Segment Start: Record set

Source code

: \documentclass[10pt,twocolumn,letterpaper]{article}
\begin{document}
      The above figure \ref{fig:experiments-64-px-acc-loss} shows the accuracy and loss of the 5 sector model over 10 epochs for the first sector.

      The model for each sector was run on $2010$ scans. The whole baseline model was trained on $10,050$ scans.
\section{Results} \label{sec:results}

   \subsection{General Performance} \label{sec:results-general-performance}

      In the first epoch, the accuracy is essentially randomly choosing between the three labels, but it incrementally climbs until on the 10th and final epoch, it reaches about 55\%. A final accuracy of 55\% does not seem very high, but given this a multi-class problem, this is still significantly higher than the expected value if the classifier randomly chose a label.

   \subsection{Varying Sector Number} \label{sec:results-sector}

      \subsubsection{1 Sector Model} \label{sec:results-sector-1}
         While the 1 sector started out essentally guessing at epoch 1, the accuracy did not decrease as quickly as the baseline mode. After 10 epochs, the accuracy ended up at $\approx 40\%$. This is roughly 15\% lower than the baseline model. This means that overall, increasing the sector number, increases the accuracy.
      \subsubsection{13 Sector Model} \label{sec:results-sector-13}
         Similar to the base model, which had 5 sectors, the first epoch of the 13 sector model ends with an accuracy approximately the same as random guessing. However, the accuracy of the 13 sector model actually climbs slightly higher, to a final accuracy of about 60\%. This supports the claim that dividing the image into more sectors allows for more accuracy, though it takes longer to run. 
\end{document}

Segment End: Record set

## Directions
With no alteration of any kind, give the data again in full.

## Expected answer
Source code

: \documentclass[10pt,twocolumn,letterpaper]{article}
\begin{document}
      The above figure \ref{fig:experiments-64-px-acc-loss} shows the accuracy and loss of the 5 sector model over 10 epochs for the first sector.

      The model for each sector was run on $2010$ scans. The whole baseline model was trained on $10,050$ scans.
\section{Results} \label{sec:results}

   \subsection{General Performance} \label{sec:results-general-performance}

      In the first epoch, the accuracy is essentially randomly choosing between the three labels, but it incrementally climbs until on the 10th and final epoch, it reaches about 55\%. A final accuracy of 55\% does not seem very high, but given this a multi-class problem, this is still significantly higher than the expected value if the classifier randomly chose a label.

   \subsection{Varying Sector Number} \label{sec:results-sector}

      \subsubsection{1 Sector Model} \label{sec:results-sector-1}
         While the 1 sector started out essentally guessing at epoch 1, the accuracy did not decrease as quickly as the baseline mode. After 10 epochs, the accuracy ended up at $\approx 40\%$. This is roughly 15\% lower than the baseline model. This means that overall, increasing the sector number, increases the accuracy.
      \subsubsection{13 Sector Model} \label{sec:results-sector-13}
         Similar to the base model, which had 5 sectors, the first epoch of the 13 sector model ends with an accuracy approximately the same as random guessing. However, the accuracy of the 13 sector model actually climbs slightly higher, to a final accuracy of about 60\%. This supports the claim that dividing the image into more sectors allows for more accuracy, though it takes longer to run. 
\end{document}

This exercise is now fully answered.